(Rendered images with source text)
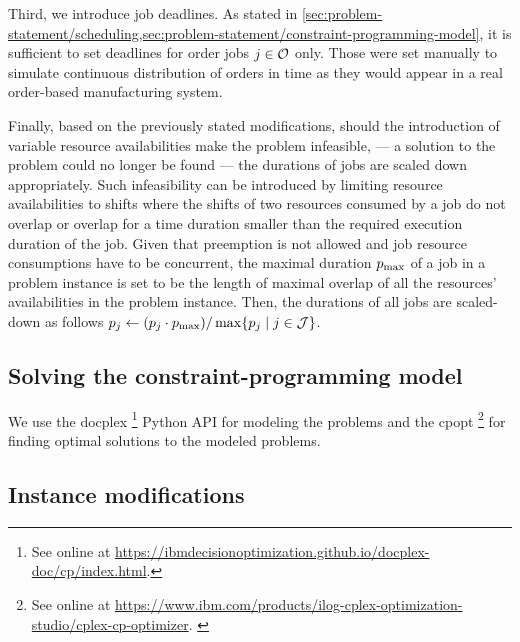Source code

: Third, we introduce job deadlines.
As stated in \cref{sec:problem-statement/scheduling,sec:problem-statement/constraint-programming-model},
it is sufficient to set deadlines for order jobs $j \in \mathcal{O}$ only.
Those were set manually to simulate continuous distribution of orders in time
as they would appear in a real order-based manufacturing system.

Finally, based on the previously stated modifications,
should the introduction of variable resource availabilities make the problem infeasible,
--- a solution to the problem could no longer be found ---
the durations of jobs are scaled down appropriately.
Such infeasibility can be introduced by limiting resource availabilities to shifts
where the shifts of two resources consumed by a job do not overlap
or overlap for a time duration smaller than the required execution duration of the job.
Given that preemption is not allowed and job resource consumptions have to be concurrent,
the maximal duration $p_{\text{max}}$ of a job in a problem instance is set to be the length of maximal overlap
of all the resources' availabilities in the problem instance.
Then, the durations of all jobs are scaled-down as follows
$p_{j} \gets (p_{j} \cdot p_{\text{max}}) / \max\{p_{j} \;|\; j \in \mathcal{J} \}$.


\subsection{Solving the constraint-programming model} \label{subsec:numerical-experiments/setup/solving-cp-model}

We use the \ac{docplex}%
\footnote{See online at \url{https://ibmdecisionoptimization.github.io/docplex-doc/cp/index.html}.}
Python API for modeling the problems
and the \ac{cpopt}%
\footnote{See online at \url{https://www.ibm.com/products/ilog-cplex-optimization-studio/cplex-cp-optimizer}. \citep{WEB_IBM_CPLEX}}
for finding optimal solutions to the modeled problems.


\subsection{Instance modifications} \label{subsec:numerical-experiments/setup/instance-modifications}

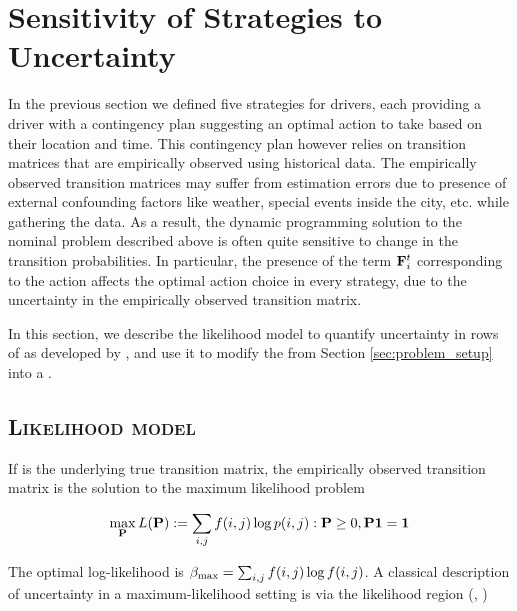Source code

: 
\section{Sensitivity of Strategies to Uncertainty}
\label{sec:sensitivity}

In the previous section we defined five strategies for drivers, each providing a driver with a contingency plan suggesting an optimal action to take based on their location and time. This contingency plan however relies on transition matrices {\empiricaltransitionmatrix} that are empirically observed using historical data. The empirically observed transition matrices may suffer from estimation errors due to presence of external confounding factors like weather, special events inside the city, etc. while gathering the data. As a result, the dynamic programming solution to the nominal problem described above is often quite sensitive to change in the transition probabilities. In particular, the presence of the term ${\mathbf{F}}_{i}^{t}$ corresponding to the {\getpassenger} action affects the optimal action choice in every strategy, due to the uncertainty in the empirically observed transition matrix.

In this section, we describe the likelihood model to quantify uncertainty in rows of {\empiricaltransitionmatrix} as developed by \citet{nilim2004robustness}, and use it to modify the {\nominalproblem} from Section \ref{sec:problem_setup} into a {\robustcontrolproblem}.

\subsection{\textsc{Likelihood model}}
\label{sec:likelihood_model}

If {\truetransitionmatrix} is the underlying true transition matrix, the empirically observed transition matrix {\empiricaltransitionmatrix} is the solution to the maximum likelihood problem

\begin{equation}
\max_{\mathbf{P}} L({\mathbf{P}}) := \sum_{i,j}f(i,j) \log{p(i,j)} : {\mathbf{P}} \geq 0, {\mathbf{P}}\mathbf{1} = \mathbf{1} 
\end{equation}

The optimal log-likelihood is $\beta_{\textrm{max}}= \sum_{i,j}f(i,j)\log{f(i,j)}$.
A classical description of uncertainty in a maximum-likelihood setting is via the likelihood region (\citet{lehmann2006theory}, \citet{poor2013introduction})

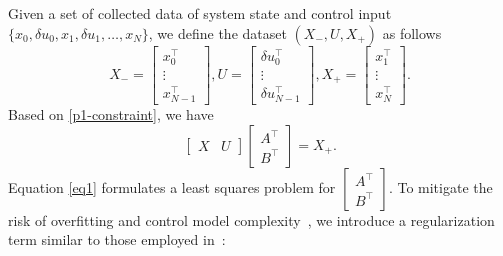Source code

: \documentclass[lettersize,journal]{IEEEtran}
\begin{document}
Given a set of collected data of system state and control input $\{x_0, \delta u_0, x_1, \delta u_1, \ldots, x_{N}\}$, we define the dataset $(X_{-}, U, X_{+})$ as follows
\begin{equation}\label{dataset}
    X_{-} = \begin{bmatrix}
        x_{0}^{\top} \\ \vdots \\ x_{N-1}^{\top}
    \end{bmatrix}, 
    U = \begin{bmatrix}
        \delta u_{0}^{\top} \\ \vdots \\ \delta u_{N-1}^{\top}
    \end{bmatrix},
    X_{+} = \begin{bmatrix}
        x_{1}^{\top} \\ \vdots \\ x_{N}^{\top}
    \end{bmatrix}.
\end{equation}
Based on \eqref{p1-constraint}, we have 
\begin{equation}\label{eq1}
     \begin{bmatrix}
        X & U
    \end{bmatrix}
    \begin{bmatrix}
        A^{\top} \\ B^{\top}
    \end{bmatrix} =  X_{+}.
\end{equation}
Equation \eqref{eq1} formulates a least squares problem for $\begin{bmatrix}
        A^{\top} \\ B^{\top}
    \end{bmatrix}$. To mitigate the risk of overfitting and control model complexity~\cite{ljung2010perspectives}, we introduce a regularization term similar to those employed in~\cite{dean2018regret,abeille2017thompson}:
\end{document}
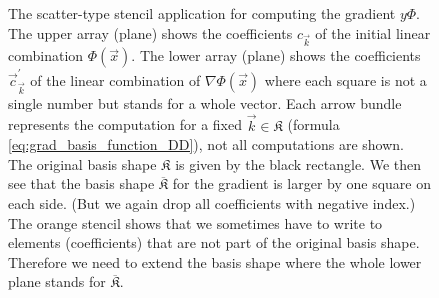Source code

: \begin{figure}
  \centering
  
  \caption[Scatter-type stencil in 2D] {The scatter-type stencil application for
           computing the gradient $y\Phi$. The upper array (plane) shows the
           coefficients $c_{\vec{k}}$ of the initial linear combination $\Phi(\vec{x})$.
           The lower array (plane) shows the coefficients $\vec{c}^\prime_{\vec{k}}$ of the
           linear combination of $\nabla\Phi(\vec{x})$ where each square is not a single
           number but stands for a whole vector. Each arrow bundle represents the
           computation for a fixed $\vec{k} \in \mathfrak{K}$ (formula
           \eqref{eq:grad_basis_function_DD}), not all computations are shown.
           The original basis shape $\mathfrak{K}$ is given by the black rectangle.
           We then see that the basis shape $\overline{\mathfrak{K}}$ for the gradient
           is larger by one square on each side. (But we again drop all coefficients
           with negative index.)
           The orange stencil shows that we sometimes have to write to elements
           (coefficients) that are not part of the original basis shape. Therefore
           we need to extend the basis shape where the whole lower plane stands
           for $\overline{\mathfrak{K}}$.
}
  \label{fig:grad_phi_kl_scatter_stencil_2D}
\end{figure}

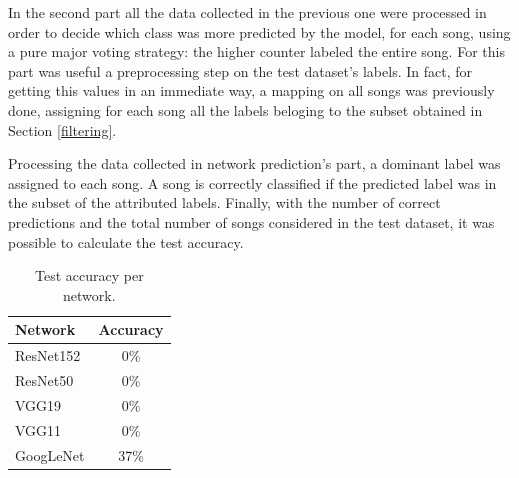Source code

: \documentclass[10pt,twocolumn,letterpaper]{article}
\begin{document}
In the second part all the data collected in the previous one were processed in order to decide which class was more predicted by the model, for each song, using a pure major voting strategy: the higher counter labeled the entire song. For this part was useful a preprocessing step on the test dataset's labels. In fact, for getting this values in an immediate way, a mapping on all songs was previously done, assigning for each song all the labels beloging to the subset obtained in Section \ref{filtering}.

Processing the data collected in network prediction's part, a dominant label was assigned to each song. A song is correctly classified if the predicted label was in the subset of the attributed labels. Finally, with the number of correct predictions and the total number of songs considered in the test dataset, it was possible to calculate the test accuracy.



   \begin{table}[!h]
      \begin{center}
      \def\arraystretch{1.5}
      \begin{tabular}{l|c}
         \textbf{Network} & \textbf{Accuracy} \\
      \hline
      ResNet152 & 0\%  \\
      \hline
      ResNet50 & 0\%  \\
      \hline
      VGG19 & 0\% \\
      \hline
      VGG11 & 0\% \\
      \hline
      GoogLeNet & 37\% \\
      \end{tabular}
      \end{center}
      \caption{Test accuracy per network.}
      \label{tab:test}
      \end{table}
\end{document}
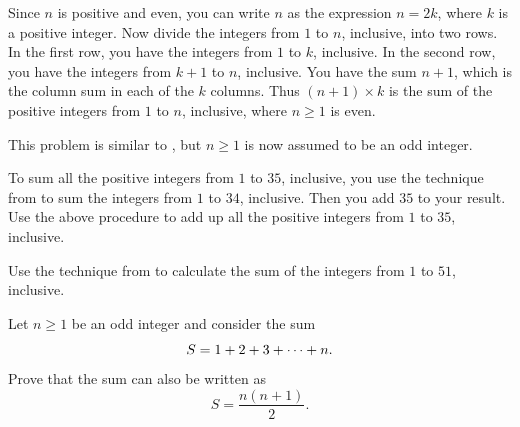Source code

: \documentclass[a4paper,oneside,12pt]{article}
\begin{document}
\begin{problem}
{\begin{solution}
Since $n$ is positive and even, you can write $n$ as the expression
$n = 2k$, where $k$ is a positive integer.  Now divide the integers
from $1$ to $n$, inclusive, into two rows.  In the first row, you have
the integers from $1$ to $k$, inclusive.  In the second row, you have
the integers from $k + 1$ to $n$, inclusive.  You have the sum
$n + 1$, which is the column sum in each of the $k$ columns.  Thus
$(n + 1) \times k$ is the sum of the positive integers from $1$ to
$n$, inclusive, where $n \geq 1$ is even.
\end{solution}
}{}

\item This problem is similar to
  , but $n \geq 1$ is
  now assumed to be an odd integer.
  \begin{packedenum}
  \item\label{subprob:sum_integers_from_1_to_35}
    To sum all the positive integers from $1$ to $35$, inclusive, you
    use the technique from
     to sum the
    integers from $1$ to $34$, inclusive.  Then you add $35$ to your
    result.  Use the above procedure to add up all the positive
    integers from $1$ to $35$, inclusive.

  \item\label{subprob:sum_integers_from_1_to_51}
    Use the technique from  to
    calculate the sum of the integers from $1$ to $51$, inclusive.

  \item\label{subprob:sum_integers_n_odd}
    Let $n \geq 1$ be an odd integer and consider the sum
    \[
    S
    =
    {1 + 2} + {3} + \cdots + {n}.
    \]
    Prove that the sum can also be written as
    \[
    S
    =
    \frac{
      n(n + 1)
    }{
      2
    }.
    \]
  \end{packedenum}
\end{problem}
\end{document}
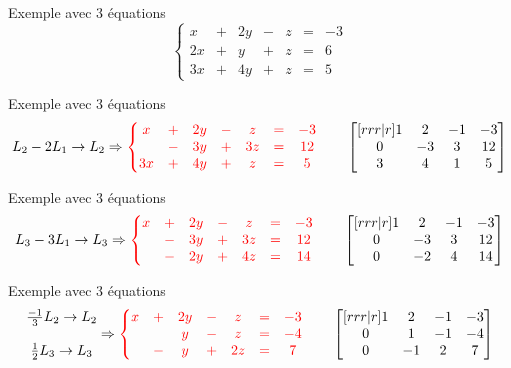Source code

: \documentclass[french]{beamer}
\begin{document}
\begin{frame}{Exemple avec 3 équations}
\[
	\left\{
	\begin{matrix}
	x &+& 2y &-& z &=& -3\\
	2x &+& y &+& z &=& 6\\
	3x &+& 4y &+& z &=& 5
	\end{matrix}\right.
\]
\end{frame}

\begin{frame}{Exemple avec 3 équations}
\[
L_2 -2L_1 \rightarrow L_2 \Rightarrow
\color{red}
\left\{
	\begin{matrix}
	x &+& 2y &-& z &=& -3\\
	 &-& 3y &+& 3z &=& 12\\
	3x &+& 4y &+& z &=& 5
	\end{matrix}\right.
	\qquad\color{black}
	\begin{bmatrix}[rrr|r]
1 & 2 & -1 & -3 \\
0 & -3 & 3 & 12 \\
3 & 4 & 1 & 5
\end{bmatrix}
\]
\end{frame}

\begin{frame}{Exemple avec 3 équations}
\[
L_3 -3L_1 \rightarrow L_3 \Rightarrow
\color{red}
\left\{
	\begin{matrix}
	x &+& 2y &-& z &=& -3\\
	&-& 3y &+& 3z &=& 12\\
	&-& 2y &+& 4z &=& 14
	\end{matrix}\right.
	\qquad\color{black}
	\begin{bmatrix}[rrr|r]
1 & 2 & -1 & -3 \\
0 & -3 & 3 & 12 \\
0 & -2 & 4 & 14
\end{bmatrix}
\]
\end{frame}

\begin{frame}{Exemple avec 3 équations}
\[
\begin{matrix}
\frac{-1}{3}L_2 \rightarrow L_2 \\
\\
\frac{1}{2}L_3 \rightarrow L_3
\end{matrix}
 \Rightarrow
\color{red}
\left\{
	\begin{matrix}
	x &+& 2y &-& z &=& -3\\
	&& y &-& z &=& -4\\
	&-& y &+& 2z &=& 7
	\end{matrix}\right.
	\qquad\color{black}
	\begin{bmatrix}[rrr|r]
1 & 2 & -1 & -3 \\
0 & 1 & -1 & -4 \\
0 & -1 & 2 & 7
\end{bmatrix}
\]
\end{frame}
\end{document}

> Assignment
Nothing but the lines from the first line of the records above to the line with "Finally, based on", inclusive, should be transcribed exactly, and the pictures must be left out.

> Result of the task
Source code

: Third, we introduce job deadlines.
As stated in \cref{sec:problem-statement/scheduling,sec:problem-statement/constraint-programming-model},
it is sufficient to set deadlines for order jobs $j \in \mathcal{O}$ only.
Those were set manually to simulate continuous distribution of orders in time
as they would appear in a real order-based manufacturing system.

Finally, based on the previously stated modifications,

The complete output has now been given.